Neutron detectors have been extensively studied due to their use in the quantification of nuclear materials and shielding. The response of these detectors has been a source of concern, prompting a number of theoretical and experimental studies. For neutral and charged particle transport modeling, the Monte Carlo approach has been demonstrated to be one of the most accurate methodologies. Fixed sources and eigenvalue/criticality problems are the two types of nuclear problems to which the method is applied. Radiation transfer via a material can produce absorption and isotropic/anisotropic scattering in fixed source situations. Changes in energy and radiation direction result from these processes. The Monte Carlo approach has also been used to predict the response of neutron detectors theoretically. Experiments and traditional Monte Carlo simulations were used to investigate the features of proportional counters. Lippold et al. ran Monte Carlo simulations for neutron moisture gauges, Lees et al. (1980) for the BF3 detector assembly, and Dhairyawan et al. (1980) for spherically moderated neutron detectors, while Dhairyawan et al. (1980) for spherically moderated neutron detectors. In addition, a spherical neutron counter with a polyethylene moderator and three slim 3He position–sensitive proportional counters was designed for spectrometry and dosimetry. Dunn and Shultis (2009) have reviewed the use of traditional Monte Carlo methods for the design and analysis of radiation detectors in depth.

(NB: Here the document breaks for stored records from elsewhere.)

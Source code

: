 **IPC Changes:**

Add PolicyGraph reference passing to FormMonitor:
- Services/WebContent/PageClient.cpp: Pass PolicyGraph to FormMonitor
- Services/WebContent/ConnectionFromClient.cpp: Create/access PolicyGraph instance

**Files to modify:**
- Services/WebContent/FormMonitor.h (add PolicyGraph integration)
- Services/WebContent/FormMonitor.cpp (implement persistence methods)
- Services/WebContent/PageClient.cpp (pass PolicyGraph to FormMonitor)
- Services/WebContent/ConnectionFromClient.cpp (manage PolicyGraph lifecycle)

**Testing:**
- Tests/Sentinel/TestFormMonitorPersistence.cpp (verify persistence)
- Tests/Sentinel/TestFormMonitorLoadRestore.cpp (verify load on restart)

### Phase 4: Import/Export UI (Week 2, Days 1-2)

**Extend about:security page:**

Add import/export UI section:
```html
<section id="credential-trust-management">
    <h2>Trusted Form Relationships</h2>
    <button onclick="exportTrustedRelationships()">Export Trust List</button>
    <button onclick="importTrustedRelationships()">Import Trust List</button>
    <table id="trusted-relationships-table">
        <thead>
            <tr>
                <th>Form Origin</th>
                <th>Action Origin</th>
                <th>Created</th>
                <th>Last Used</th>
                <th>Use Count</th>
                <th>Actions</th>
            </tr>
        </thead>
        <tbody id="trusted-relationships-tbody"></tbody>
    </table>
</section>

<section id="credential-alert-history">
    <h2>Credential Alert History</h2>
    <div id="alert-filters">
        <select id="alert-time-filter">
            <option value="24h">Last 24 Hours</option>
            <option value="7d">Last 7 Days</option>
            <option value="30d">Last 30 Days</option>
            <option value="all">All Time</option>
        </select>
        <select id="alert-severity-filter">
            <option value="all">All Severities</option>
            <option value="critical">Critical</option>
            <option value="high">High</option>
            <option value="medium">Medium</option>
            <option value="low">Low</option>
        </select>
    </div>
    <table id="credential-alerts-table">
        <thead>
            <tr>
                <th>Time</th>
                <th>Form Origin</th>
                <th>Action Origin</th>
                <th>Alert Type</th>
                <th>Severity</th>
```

The energy responses of three types of Japanese neutron dose-equivalent meters were then derived using basic Monte Carlo calculations and experimental observations by Saegusa et al. (in 2004). Thermal neutrons, monoenergetic neutrons with energies up to 15.2 MeV, and neutrons from radionuclide sources like 252Cf and 241Am–Be have had their energy responses studied.

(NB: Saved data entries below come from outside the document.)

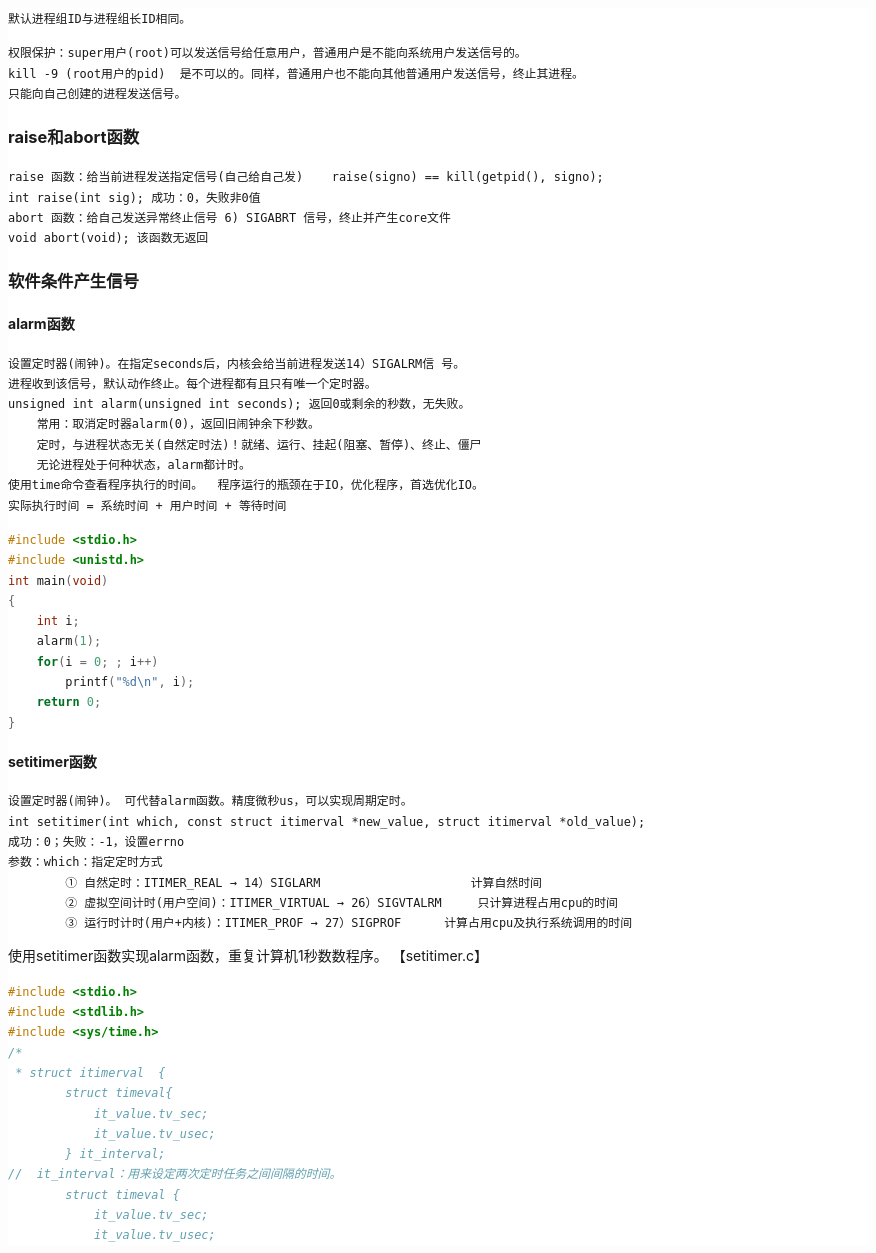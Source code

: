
 ```
默认进程组ID与进程组长ID相同。
```
```
权限保护：super用户(root)可以发送信号给任意用户，普通用户是不能向系统用户发送信号的。
kill -9 (root用户的pid)  是不可以的。同样，普通用户也不能向其他普通用户发送信号，终止其进程。
只能向自己创建的进程发送信号。
```

### **raise和abort函数**
	raise 函数：给当前进程发送指定信号(自己给自己发)	raise(signo) == kill(getpid(), signo);
	int raise(int sig); 成功：0，失败非0值
	abort 函数：给自己发送异常终止信号 6) SIGABRT 信号，终止并产生core文件
	void abort(void); 该函数无返回

### 软件条件产生信号  
#### **alarm函数**
```	
设置定时器(闹钟)。在指定seconds后，内核会给当前进程发送14）SIGALRM信	号。
进程收到该信号，默认动作终止。每个进程都有且只有唯一个定时器。
unsigned int alarm(unsigned int seconds); 返回0或剩余的秒数，无失败。
	常用：取消定时器alarm(0)，返回旧闹钟余下秒数。
    定时，与进程状态无关(自然定时法)！就绪、运行、挂起(阻塞、暂停)、终止、僵尸
    无论进程处于何种状态，alarm都计时。
使用time命令查看程序执行的时间。	程序运行的瓶颈在于IO，优化程序，首选优化IO。
实际执行时间 = 系统时间 + 用户时间 + 等待时间
```
```c
#include <stdio.h>
#include <unistd.h>
int main(void)
{
	int i;
	alarm(1);
	for(i = 0; ; i++)
		printf("%d\n", i);
	return 0;
}
```

#### **setitimer函数**
```
设置定时器(闹钟)。 可代替alarm函数。精度微秒us，可以实现周期定时。
int setitimer(int which, const struct itimerval *new_value, struct itimerval *old_value);
成功：0；失败：-1，设置errno
参数：which：指定定时方式
		① 自然定时：ITIMER_REAL → 14）SIGLARM				 		计算自然时间
		② 虚拟空间计时(用户空间)：ITIMER_VIRTUAL → 26）SIGVTALRM  	 只计算进程占用cpu的时间
		③ 运行时计时(用户+内核)：ITIMER_PROF → 27）SIGPROF		 计算占用cpu及执行系统调用的时间
```
使用setitimer函数实现alarm函数，重复计算机1秒数数程序。					【setitimer.c】
```c
#include <stdio.h>
#include <stdlib.h>
#include <sys/time.h>
/*
 * struct itimerval  {
        struct timeval{
            it_value.tv_sec;
            it_value.tv_usec;
        } it_interval;
//	it_interval：用来设定两次定时任务之间间隔的时间。
        struct timeval {
            it_value.tv_sec;
            it_value.tv_usec;
```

Hybrid Monte Carlo methods, which combine the fundamental Monte Carlo approach with empirical relations in the particle history within the detector, have recently emerged as rapid converging strategies for simulating stochastic response of detectors . When compared to traditional Monte Carlo processes, these approaches are more efficient and have faster convergence times.
The goal of this research is to look at how different reflector materials affect the BF3 detector's response function. First, the experimental response of the BF3 detector was investigated, as well as the relationship between the BF3 detector response and detector size and reflector thickness. Then, utilizing significance sampling in the usual Monte Carlo approach, a Monte Carlo–based computer code was built to simulate the response of the BF3 detector by considering the neutron histories in the BF3 detector. MATLAB version 6 was used to create this simulation application. MathWorks Inc. in the United States created this simulation program. The experimental setup and approach employed in this study are detailed in detail in section 2. The mathematical specifics of the model, including the governing differential equations, are then presented in section 3, along with details on computer implementations. In section 4, we describe how the findings produced using this technique compare to experimental data. In section 5, the study's findings are reported.

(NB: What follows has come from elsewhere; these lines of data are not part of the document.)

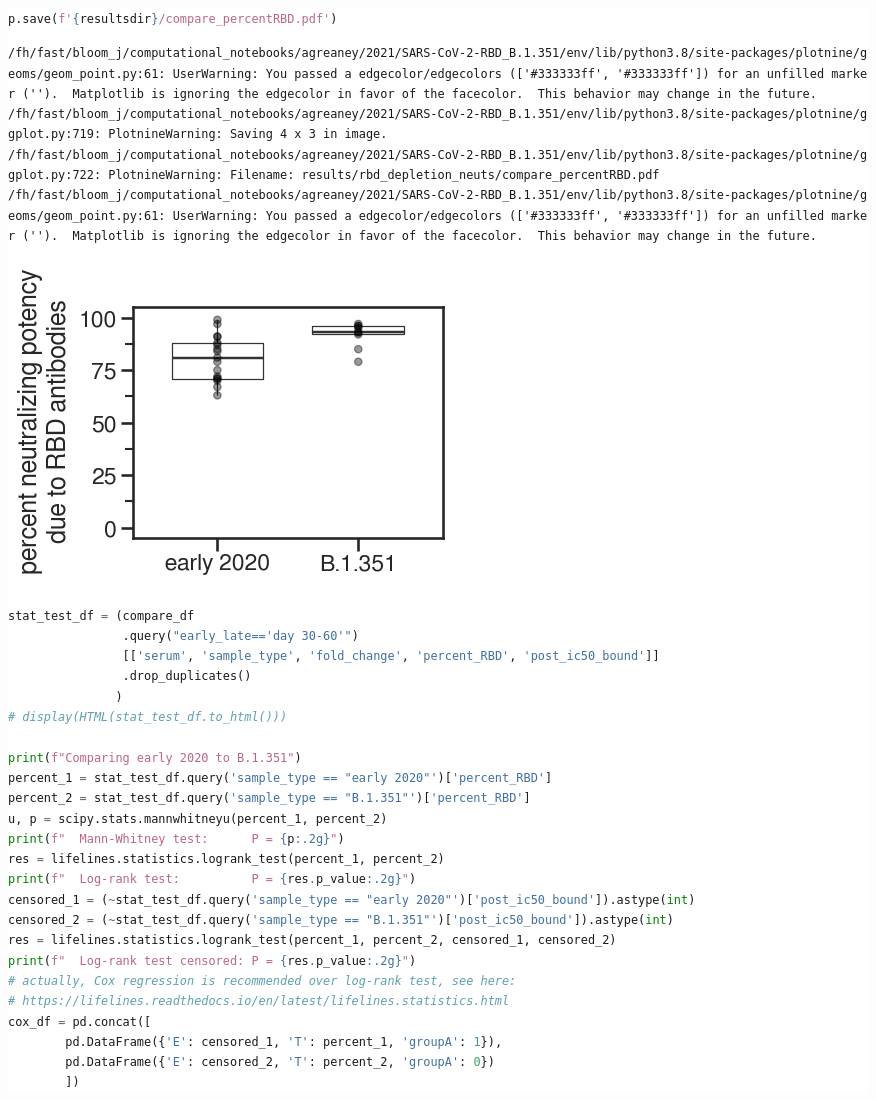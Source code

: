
 ```python
p.save(f'{resultsdir}/compare_percentRBD.pdf')
```

    /fh/fast/bloom_j/computational_notebooks/agreaney/2021/SARS-CoV-2-RBD_B.1.351/env/lib/python3.8/site-packages/plotnine/geoms/geom_point.py:61: UserWarning: You passed a edgecolor/edgecolors (['#333333ff', '#333333ff']) for an unfilled marker ('').  Matplotlib is ignoring the edgecolor in favor of the facecolor.  This behavior may change in the future.
    /fh/fast/bloom_j/computational_notebooks/agreaney/2021/SARS-CoV-2-RBD_B.1.351/env/lib/python3.8/site-packages/plotnine/ggplot.py:719: PlotnineWarning: Saving 4 x 3 in image.
    /fh/fast/bloom_j/computational_notebooks/agreaney/2021/SARS-CoV-2-RBD_B.1.351/env/lib/python3.8/site-packages/plotnine/ggplot.py:722: PlotnineWarning: Filename: results/rbd_depletion_neuts/compare_percentRBD.pdf
    /fh/fast/bloom_j/computational_notebooks/agreaney/2021/SARS-CoV-2-RBD_B.1.351/env/lib/python3.8/site-packages/plotnine/geoms/geom_point.py:61: UserWarning: You passed a edgecolor/edgecolors (['#333333ff', '#333333ff']) for an unfilled marker ('').  Matplotlib is ignoring the edgecolor in favor of the facecolor.  This behavior may change in the future.



    
![png](rbd_depletion_neuts_files/rbd_depletion_neuts_18_1.png)
    



```python
stat_test_df = (compare_df
                .query("early_late=='day 30-60'")
                [['serum', 'sample_type', 'fold_change', 'percent_RBD', 'post_ic50_bound']]
                .drop_duplicates()
               )
# display(HTML(stat_test_df.to_html()))

print(f"Comparing early 2020 to B.1.351")
percent_1 = stat_test_df.query('sample_type == "early 2020"')['percent_RBD']
percent_2 = stat_test_df.query('sample_type == "B.1.351"')['percent_RBD']
u, p = scipy.stats.mannwhitneyu(percent_1, percent_2)
print(f"  Mann-Whitney test:      P = {p:.2g}")
res = lifelines.statistics.logrank_test(percent_1, percent_2)
print(f"  Log-rank test:          P = {res.p_value:.2g}")
censored_1 = (~stat_test_df.query('sample_type == "early 2020"')['post_ic50_bound']).astype(int)
censored_2 = (~stat_test_df.query('sample_type == "B.1.351"')['post_ic50_bound']).astype(int)
res = lifelines.statistics.logrank_test(percent_1, percent_2, censored_1, censored_2)
print(f"  Log-rank test censored: P = {res.p_value:.2g}")
# actually, Cox regression is recommended over log-rank test, see here:
# https://lifelines.readthedocs.io/en/latest/lifelines.statistics.html
cox_df = pd.concat([
        pd.DataFrame({'E': censored_1, 'T': percent_1, 'groupA': 1}),
        pd.DataFrame({'E': censored_2, 'T': percent_2, 'groupA': 0})
        ])
```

Materials and technique of experimentation
The BF3 detectors contain a small diameter center wire anode and a cylindrical outer cathode. Because of its low neutron interaction cross section, aluminum is employed as a cathode. At operational voltage, typical gas multiplication is on the order of 100–500. Because pulse height resolution degrades above room temperatures, these devices are restricted to temperatures up to around 100°C.
Measurements and setup
The neutron emission rate of 7.2 106 neutrons/second was achieved using a 3 Curie cylindrical Am–Be neutron source. At a depth of 11 cm from the top level, the source was encased in a cylinder filled with paraffin wax. Paraffin wax was utilized to thermalize neutrons released from the neutron source. The cylinder housing the source was covered with a slab about 7 cm thick. A passage on the paraffin surface was available for the positioning of the detector on the slab.
Procedure for simulation
A conventional cylindrical BF3 detector has been considered in this study. Table 1 shows the design characteristics of three distinct detectors that were employed. The BF3 detector response was calculated using neutron tracking from source to detector for a cylindrical Am–Be source. Kalos and Whitlock reported how they sampled the place of neutron emission, their direction of emission, and the free flight distance.
The flow chart depicting neutron transit from the source to the BF3 detector. The n(10B,7Li)4He reaction occurs when a neutron interacts with another neutron inside the detector.